=== WHAT TO PRODUCE ===
Using the listing below, set down exactly the lines starting at the line that contains "- Хотя Seaborn" and ending at the line that contains "Его простота использования", both included, and no others.
------
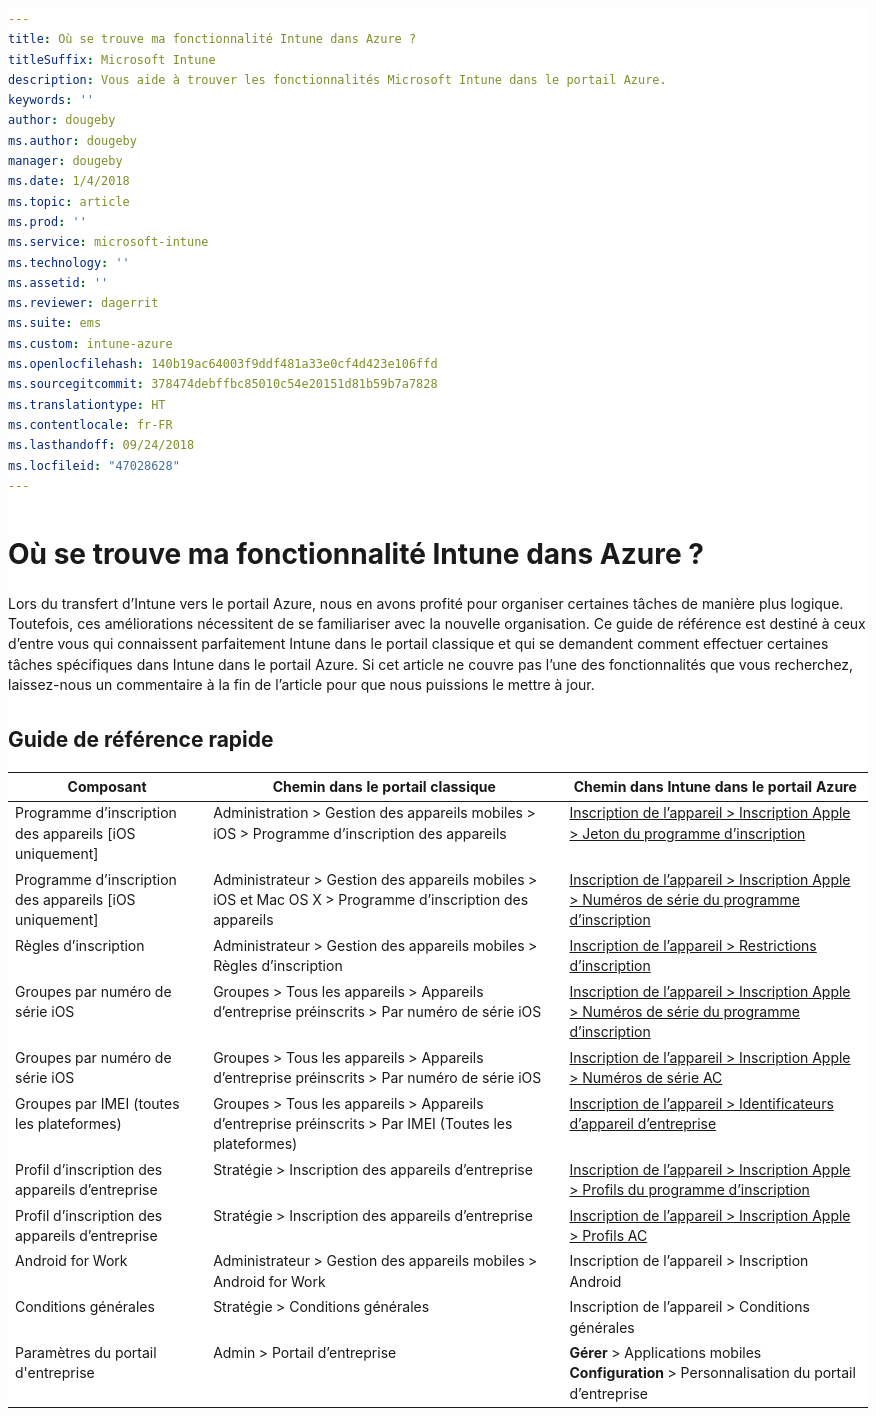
 ```yaml
---
title: Où se trouve ma fonctionnalité Intune dans Azure ?
titleSuffix: Microsoft Intune
description: Vous aide à trouver les fonctionnalités Microsoft Intune dans le portail Azure.
keywords: ''
author: dougeby
ms.author: dougeby
manager: dougeby
ms.date: 1/4/2018
ms.topic: article
ms.prod: ''
ms.service: microsoft-intune
ms.technology: ''
ms.assetid: ''
ms.reviewer: dagerrit
ms.suite: ems
ms.custom: intune-azure
ms.openlocfilehash: 140b19ac64003f9ddf481a33e0cf4d423e106ffd
ms.sourcegitcommit: 378474debffbc85010c54e20151d81b59b7a7828
ms.translationtype: HT
ms.contentlocale: fr-FR
ms.lasthandoff: 09/24/2018
ms.locfileid: "47028628"
---
```

# <a name="where-did-my-intune-feature-go-in-azure"></a>Où se trouve ma fonctionnalité Intune dans Azure ?
Lors du transfert d’Intune vers le portail Azure, nous en avons profité pour organiser certaines tâches de manière plus logique. Toutefois, ces améliorations nécessitent de se familiariser avec la nouvelle organisation. Ce guide de référence est destiné à ceux d’entre vous qui connaissent parfaitement Intune dans le portail classique et qui se demandent comment effectuer certaines tâches spécifiques dans Intune dans le portail Azure. Si cet article ne couvre pas l’une des fonctionnalités que vous recherchez, laissez-nous un commentaire à la fin de l’article pour que nous puissions le mettre à jour.
## <a name="quick-reference-guide"></a>Guide de référence rapide

|Composant |Chemin dans le portail classique|Chemin dans Intune dans le portail Azure|
|------------|---------------|---------------|
|Programme d’inscription des appareils [iOS uniquement]|Administration > Gestion des appareils mobiles > iOS > Programme d’inscription des appareils|[Inscription de l’appareil > Inscription Apple > Jeton du programme d’inscription](#where-did-apple-dep-go) |
|Programme d’inscription des appareils [iOS uniquement]| Administrateur > Gestion des appareils mobiles > iOS et Mac OS X > Programme d’inscription des appareils |[Inscription de l’appareil > Inscription Apple > Numéros de série du programme d’inscription](#where-did-apple-dep-go) |
|Règles d’inscription |Administrateur > Gestion des appareils mobiles > Règles d’inscription|[Inscription de l’appareil > Restrictions d’inscription](#where-did-enrollment-rules-go) |
|Groupes par numéro de série iOS |Groupes > Tous les appareils > Appareils d’entreprise préinscrits > Par numéro de série iOS|[Inscription de l’appareil > Inscription Apple > Numéros de série du programme d’inscription](#where-did-corporate-pre-enrolled-devices-go) |
|Groupes par numéro de série iOS |Groupes > Tous les appareils > Appareils d’entreprise préinscrits > Par numéro de série iOS| [Inscription de l’appareil > Inscription Apple > Numéros de série AC](#where-did-corporate-pre-enrolled-devices-go)|
|Groupes par IMEI (toutes les plateformes)| Groupes > Tous les appareils > Appareils d’entreprise préinscrits > Par IMEI (Toutes les plateformes) | [Inscription de l’appareil > Identificateurs d’appareil d’entreprise](#by-imei-all-platforms)|
| Profil d’inscription des appareils d’entreprise| Stratégie > Inscription des appareils d’entreprise | [Inscription de l’appareil > Inscription Apple > Profils du programme d’inscription](#where-did-corporate-pre-enrolled-devices-go) |
| Profil d’inscription des appareils d’entreprise | Stratégie > Inscription des appareils d’entreprise | [Inscription de l’appareil > Inscription Apple > Profils AC](#where-did-corporate-pre-enrolled-devices-go) |
| Android for Work | Administrateur > Gestion des appareils mobiles > Android for Work | Inscription de l’appareil > Inscription Android |
| Conditions générales | Stratégie > Conditions générales | Inscription de l’appareil > Conditions générales |
Paramètres du portail d'entreprise|Admin > Portail d’entreprise|**Gérer** > Applications mobiles<br> **Configuration** > Personnalisation du portail d’entreprise
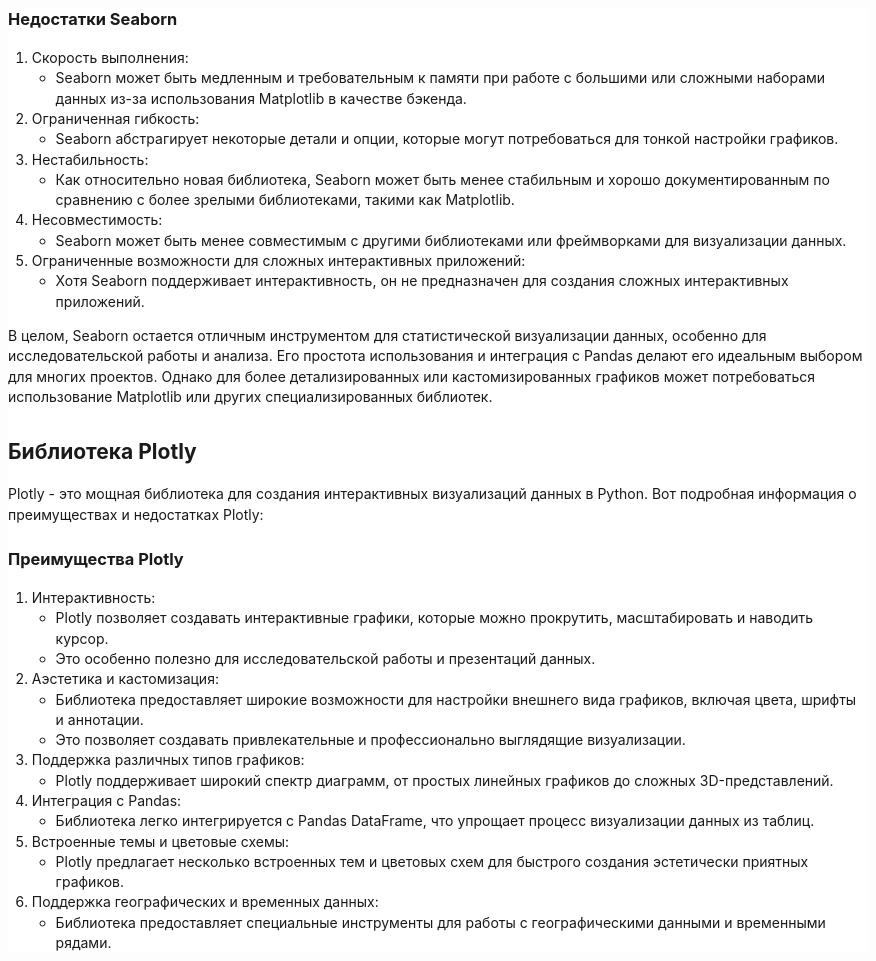 ### Недостатки Seaborn
1. Скорость выполнения:
   - Seaborn может быть медленным и требовательным к памяти при работе с большими или сложными наборами данных из-за использования Matplotlib в качестве бэкенда.
2. Ограниченная гибкость:
   - Seaborn абстрагирует некоторые детали и опции, которые могут потребоваться для тонкой настройки графиков.
3. Нестабильность:
   - Как относительно новая библиотека, Seaborn может быть менее стабильным и хорошо документированным по сравнению с более зрелыми библиотеками, такими как Matplotlib.
4. Несовместимость:
   - Seaborn может быть менее совместимым с другими библиотеками или фреймворками для визуализации данных.
5. Ограниченные возможности для сложных интерактивных приложений:
   - Хотя Seaborn поддерживает интерактивность, он не предназначен для создания сложных интерактивных приложений.

В целом, Seaborn остается отличным инструментом для статистической визуализации данных, особенно для исследовательской работы и анализа. 
Его простота использования и интеграция с Pandas делают его идеальным выбором для многих проектов.
Однако для более детализированных или кастомизированных графиков может потребоваться использование Matplotlib или других специализированных библиотек.

<a id="4.3"></a>
## Библиотека Plotly
Plotly - это мощная библиотека для создания интерактивных визуализаций данных в Python. Вот подробная информация о преимуществах и недостатках Plotly:

### Преимущества Plotly
1. Интерактивность:
   - Plotly позволяет создавать интерактивные графики, которые можно прокрутить, масштабировать и наводить курсор.
   - Это особенно полезно для исследовательской работы и презентаций данных.
2. Аэстетика и кастомизация:
   - Библиотека предоставляет широкие возможности для настройки внешнего вида графиков, включая цвета, шрифты и аннотации.
   - Это позволяет создавать привлекательные и профессионально выглядящие визуализации.
3. Поддержка различных типов графиков:
   - Plotly поддерживает широкий спектр диаграмм, от простых линейных графиков до сложных 3D-представлений.
4. Интеграция с Pandas:
   - Библиотека легко интегрируется с Pandas DataFrame, что упрощает процесс визуализации данных из таблиц.
5. Встроенные темы и цветовые схемы:
   - Plotly предлагает несколько встроенных тем и цветовых схем для быстрого создания эстетически приятных графиков.
6. Поддержка географических и временных данных:
   - Библиотека предоставляет специальные инструменты для работы с географическими данными и временными рядами.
------
=== COMPLETED TASK ===
   - Хотя Seaborn поддерживает интерактивность, он не предназначен для создания сложных интерактивных приложений.

В целом, Seaborn остается отличным инструментом для статистической визуализации данных, особенно для исследовательской работы и анализа. 
Его простота использования и интеграция с Pandas делают его идеальным выбором для многих проектов.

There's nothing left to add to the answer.